Opportunities for Quantum Computing and Simulations for Applications to Energy-Relevant Materials

H.P. Paudel, B. Avramidis, D. Alfonso, K.D. Jordan, Y. Duan
National Energy Technology Laboratory,
United States

Keywords: quantum computing, quantum algorithms, qubits


Use of quantum simulators like IBM’s Qiskit allow us to perform quantum mechanical calculations on classical computers. Quantum simulators have already proven to be useful in simulating simple molecular systems. In this study, we provide recent development on the quantum computing and simulation for the molecular systems that are useful for energy applications. Examples using quantum simulation are presented using Lithium hydride (LiH) and its ionic systems. These systems are important for Lithium-ion battery applications. Ground state properties of LiH complexes, including their single-charged ions, are considered using Variational Quantum Eigensolver (VQE) as implemented in IBM’s Qiskit platform and the results are compared to those computed using traditional computational quantum chemistry software.
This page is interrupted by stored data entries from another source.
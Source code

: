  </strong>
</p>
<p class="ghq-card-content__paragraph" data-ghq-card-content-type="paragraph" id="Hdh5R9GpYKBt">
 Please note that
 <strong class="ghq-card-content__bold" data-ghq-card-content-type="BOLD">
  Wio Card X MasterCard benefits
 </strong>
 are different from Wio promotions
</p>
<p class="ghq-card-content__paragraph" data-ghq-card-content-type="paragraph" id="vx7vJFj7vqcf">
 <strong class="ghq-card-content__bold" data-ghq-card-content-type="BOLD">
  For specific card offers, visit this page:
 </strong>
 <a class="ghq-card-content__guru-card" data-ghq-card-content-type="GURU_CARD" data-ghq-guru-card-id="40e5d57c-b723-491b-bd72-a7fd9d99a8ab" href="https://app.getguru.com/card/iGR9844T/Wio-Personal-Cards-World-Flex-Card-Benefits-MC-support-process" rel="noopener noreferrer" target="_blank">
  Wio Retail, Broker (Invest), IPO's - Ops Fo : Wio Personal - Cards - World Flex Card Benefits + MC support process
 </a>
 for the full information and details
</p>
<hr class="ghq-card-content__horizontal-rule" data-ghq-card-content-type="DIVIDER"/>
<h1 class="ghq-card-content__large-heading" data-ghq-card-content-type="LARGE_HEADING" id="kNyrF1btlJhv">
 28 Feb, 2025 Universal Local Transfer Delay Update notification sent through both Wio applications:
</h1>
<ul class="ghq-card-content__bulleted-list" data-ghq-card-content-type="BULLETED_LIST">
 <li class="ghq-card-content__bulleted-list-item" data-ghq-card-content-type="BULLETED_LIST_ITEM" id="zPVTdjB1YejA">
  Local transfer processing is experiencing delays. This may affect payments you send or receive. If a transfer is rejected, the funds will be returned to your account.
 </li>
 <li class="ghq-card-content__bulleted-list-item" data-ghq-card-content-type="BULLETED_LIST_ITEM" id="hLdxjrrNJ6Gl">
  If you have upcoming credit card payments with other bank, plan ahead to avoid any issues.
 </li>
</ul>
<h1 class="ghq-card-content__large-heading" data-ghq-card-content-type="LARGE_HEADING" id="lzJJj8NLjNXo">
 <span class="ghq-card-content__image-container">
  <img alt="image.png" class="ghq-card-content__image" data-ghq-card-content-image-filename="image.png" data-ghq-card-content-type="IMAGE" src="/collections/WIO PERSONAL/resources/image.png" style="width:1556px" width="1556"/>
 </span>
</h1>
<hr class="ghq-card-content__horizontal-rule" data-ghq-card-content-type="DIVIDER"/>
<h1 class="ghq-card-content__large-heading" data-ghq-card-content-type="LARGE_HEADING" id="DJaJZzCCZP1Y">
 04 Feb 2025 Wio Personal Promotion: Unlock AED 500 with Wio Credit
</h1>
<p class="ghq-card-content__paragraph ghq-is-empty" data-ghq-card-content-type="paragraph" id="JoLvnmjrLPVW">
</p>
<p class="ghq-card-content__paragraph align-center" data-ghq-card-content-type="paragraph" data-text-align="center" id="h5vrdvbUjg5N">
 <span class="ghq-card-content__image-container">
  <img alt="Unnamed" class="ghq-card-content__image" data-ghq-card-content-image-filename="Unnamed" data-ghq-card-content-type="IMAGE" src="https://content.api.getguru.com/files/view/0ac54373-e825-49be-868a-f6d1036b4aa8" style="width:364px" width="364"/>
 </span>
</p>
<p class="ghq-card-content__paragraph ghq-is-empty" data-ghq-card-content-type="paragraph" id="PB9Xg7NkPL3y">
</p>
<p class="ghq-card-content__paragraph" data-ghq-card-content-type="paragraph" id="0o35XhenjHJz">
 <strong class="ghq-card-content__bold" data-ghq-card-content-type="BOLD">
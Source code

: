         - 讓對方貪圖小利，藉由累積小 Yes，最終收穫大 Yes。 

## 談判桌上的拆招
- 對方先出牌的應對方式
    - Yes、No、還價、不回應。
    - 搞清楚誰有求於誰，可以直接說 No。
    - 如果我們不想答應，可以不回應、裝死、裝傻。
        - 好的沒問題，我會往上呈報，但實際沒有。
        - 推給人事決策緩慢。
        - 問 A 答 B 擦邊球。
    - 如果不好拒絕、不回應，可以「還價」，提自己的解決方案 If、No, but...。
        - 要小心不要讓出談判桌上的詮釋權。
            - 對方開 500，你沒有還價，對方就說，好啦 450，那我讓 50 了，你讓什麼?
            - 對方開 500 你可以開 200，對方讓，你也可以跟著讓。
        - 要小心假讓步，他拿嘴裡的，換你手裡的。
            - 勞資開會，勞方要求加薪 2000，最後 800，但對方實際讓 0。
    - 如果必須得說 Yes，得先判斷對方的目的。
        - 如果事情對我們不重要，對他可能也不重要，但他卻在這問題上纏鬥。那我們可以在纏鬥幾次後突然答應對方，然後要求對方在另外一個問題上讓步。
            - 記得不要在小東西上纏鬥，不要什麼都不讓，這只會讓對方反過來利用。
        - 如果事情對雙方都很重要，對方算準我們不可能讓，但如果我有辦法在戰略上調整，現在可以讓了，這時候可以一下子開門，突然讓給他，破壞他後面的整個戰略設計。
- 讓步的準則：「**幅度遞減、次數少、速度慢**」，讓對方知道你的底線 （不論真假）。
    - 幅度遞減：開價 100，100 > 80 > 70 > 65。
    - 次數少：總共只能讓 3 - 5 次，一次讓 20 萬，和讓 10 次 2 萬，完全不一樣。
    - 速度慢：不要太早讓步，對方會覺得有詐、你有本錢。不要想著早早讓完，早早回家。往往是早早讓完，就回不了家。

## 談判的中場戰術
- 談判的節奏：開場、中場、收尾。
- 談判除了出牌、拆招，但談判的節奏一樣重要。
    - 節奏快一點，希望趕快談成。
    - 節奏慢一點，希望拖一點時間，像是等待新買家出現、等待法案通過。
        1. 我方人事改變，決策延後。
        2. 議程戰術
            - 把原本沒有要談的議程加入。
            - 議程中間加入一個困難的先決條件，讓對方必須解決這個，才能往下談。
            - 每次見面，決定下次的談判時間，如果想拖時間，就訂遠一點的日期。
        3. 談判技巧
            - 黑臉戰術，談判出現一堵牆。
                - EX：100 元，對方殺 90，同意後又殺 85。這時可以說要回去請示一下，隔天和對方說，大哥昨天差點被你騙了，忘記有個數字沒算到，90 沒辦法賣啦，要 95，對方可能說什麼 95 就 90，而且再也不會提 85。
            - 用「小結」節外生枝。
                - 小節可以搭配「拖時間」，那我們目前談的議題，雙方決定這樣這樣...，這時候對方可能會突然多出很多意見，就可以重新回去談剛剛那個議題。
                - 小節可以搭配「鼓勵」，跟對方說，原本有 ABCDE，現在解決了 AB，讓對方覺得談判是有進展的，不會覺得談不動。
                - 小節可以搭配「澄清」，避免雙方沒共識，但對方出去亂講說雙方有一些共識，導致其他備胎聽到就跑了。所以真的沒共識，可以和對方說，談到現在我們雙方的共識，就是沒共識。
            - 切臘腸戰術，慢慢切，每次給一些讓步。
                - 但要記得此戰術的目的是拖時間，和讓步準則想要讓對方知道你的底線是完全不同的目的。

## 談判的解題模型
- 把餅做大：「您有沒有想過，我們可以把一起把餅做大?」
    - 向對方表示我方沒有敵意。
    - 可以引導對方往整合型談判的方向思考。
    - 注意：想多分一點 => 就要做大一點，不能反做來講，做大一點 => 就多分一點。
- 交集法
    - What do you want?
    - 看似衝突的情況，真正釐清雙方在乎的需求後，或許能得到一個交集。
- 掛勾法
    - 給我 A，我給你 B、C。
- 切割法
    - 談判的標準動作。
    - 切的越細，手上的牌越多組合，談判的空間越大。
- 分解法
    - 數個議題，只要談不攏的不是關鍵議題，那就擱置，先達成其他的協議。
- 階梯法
Results obtained using the VQE unitary coupled cluster with single and double excitations (UCCSD) in Qiskit are compared to those obtained using similar Gaussian and PySCF type calculations. Computed ground state energies, electron affinities, ionization potentials and dipole moments are considered when analyzing possible discrepancies using quantum and traditional simulation methods. Overall, results produced using VQE and chosen ansatz agree with their traditional quantum chemistry counterparts. Our results for total energies and dipole moments for LiH are consistent with experimental and available VQE results published in the literatures. These results may be useful for further benchmarking the quantum hardware and developing the quantum algorithm for chemistry applications.